KMP (Knuth–Morris–Pratt)
KMP preprocesses a pattern to build a failure table, then scans the text without backtracking on the text. It finds all pattern occurrences in linear time and is useful in text processing and search tools.
Rabin–Karp
Rabin–Karp uses a rolling hash to quickly compare substrings against a pattern; average-case is linear but worst-case degrades due to hash collisions. It’s convenient for multiple-pattern or plagiarism detection tasks.
Quickselect
Quickselect partitions like Quick Sort but recurses into the side containing the desired rank, often achieving linear average time. It’s commonly used to find medians or percentiles in unsorted arrays efficiently.
Euclidean algorithm
The Euclidean algorithm repeatedly reduces the GCD problem via remainders.

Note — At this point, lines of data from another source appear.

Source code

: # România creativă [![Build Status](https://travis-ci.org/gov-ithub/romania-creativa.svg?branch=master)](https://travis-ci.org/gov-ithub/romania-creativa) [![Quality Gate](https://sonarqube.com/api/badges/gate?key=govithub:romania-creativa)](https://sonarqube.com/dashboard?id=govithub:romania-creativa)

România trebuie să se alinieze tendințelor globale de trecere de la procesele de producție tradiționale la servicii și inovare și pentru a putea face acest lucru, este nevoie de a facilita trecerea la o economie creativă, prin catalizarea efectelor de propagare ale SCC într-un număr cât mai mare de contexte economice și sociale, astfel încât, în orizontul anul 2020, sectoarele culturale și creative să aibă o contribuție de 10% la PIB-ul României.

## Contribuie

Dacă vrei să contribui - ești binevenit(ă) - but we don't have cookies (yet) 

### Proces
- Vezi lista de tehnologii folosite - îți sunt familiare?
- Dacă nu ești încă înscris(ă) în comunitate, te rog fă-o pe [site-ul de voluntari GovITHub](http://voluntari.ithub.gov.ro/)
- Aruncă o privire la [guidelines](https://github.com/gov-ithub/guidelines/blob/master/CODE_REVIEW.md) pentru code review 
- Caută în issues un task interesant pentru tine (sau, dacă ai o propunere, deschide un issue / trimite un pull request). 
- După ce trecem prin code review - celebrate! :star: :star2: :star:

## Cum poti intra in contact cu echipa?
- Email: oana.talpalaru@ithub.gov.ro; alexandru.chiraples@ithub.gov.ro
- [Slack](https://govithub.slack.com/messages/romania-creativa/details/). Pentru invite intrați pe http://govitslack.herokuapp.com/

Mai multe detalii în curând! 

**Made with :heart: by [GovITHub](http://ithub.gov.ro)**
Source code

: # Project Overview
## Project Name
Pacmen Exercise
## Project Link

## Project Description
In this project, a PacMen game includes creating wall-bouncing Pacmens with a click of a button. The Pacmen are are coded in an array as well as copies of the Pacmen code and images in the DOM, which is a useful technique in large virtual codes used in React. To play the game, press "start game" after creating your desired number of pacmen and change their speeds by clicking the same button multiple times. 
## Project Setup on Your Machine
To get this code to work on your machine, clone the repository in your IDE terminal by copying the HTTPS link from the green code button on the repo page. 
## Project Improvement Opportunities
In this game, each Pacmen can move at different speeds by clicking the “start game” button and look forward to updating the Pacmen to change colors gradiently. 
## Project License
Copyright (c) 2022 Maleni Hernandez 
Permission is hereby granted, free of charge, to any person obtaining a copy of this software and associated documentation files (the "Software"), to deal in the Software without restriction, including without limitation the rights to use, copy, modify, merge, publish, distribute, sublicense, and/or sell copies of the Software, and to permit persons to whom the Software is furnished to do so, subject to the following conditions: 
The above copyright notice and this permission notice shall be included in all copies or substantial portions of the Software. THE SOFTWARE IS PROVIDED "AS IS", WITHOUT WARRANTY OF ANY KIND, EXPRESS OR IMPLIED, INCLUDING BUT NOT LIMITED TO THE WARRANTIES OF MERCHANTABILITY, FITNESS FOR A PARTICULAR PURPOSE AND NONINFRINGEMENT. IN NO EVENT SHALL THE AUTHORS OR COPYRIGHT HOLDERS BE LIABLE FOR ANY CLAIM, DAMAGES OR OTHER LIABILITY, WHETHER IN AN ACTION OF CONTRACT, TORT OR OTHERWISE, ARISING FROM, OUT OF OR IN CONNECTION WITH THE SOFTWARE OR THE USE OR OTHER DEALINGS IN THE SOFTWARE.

It’s an ancient, extremely efficient method to compute integer GCDs and underpins many number-theoretic and cryptographic routines.
RSA
RSA uses modular exponentiation with large integers and number-theory for public-key encryption and signatures. Security relies on factoring difficulty; it’s fundamental in secure communications though slower than symmetric ciphers.
SHA-256
SHA-256 is a widely used cryptographic hash producing 256-bit digests from arbitrary-length messages. It’s designed to be fast, collision-resistant, and deterministic, used for checksums, digital signatures, and blockchain integrity.
Huffman coding
Huffman constructs an optimal variable-length prefix code from symbol frequencies using a priority queue. It’s widely used in lossless compression (e.g., ZIP, JPEG entropy coding) to reduce average encoded length based on symbol probabilities.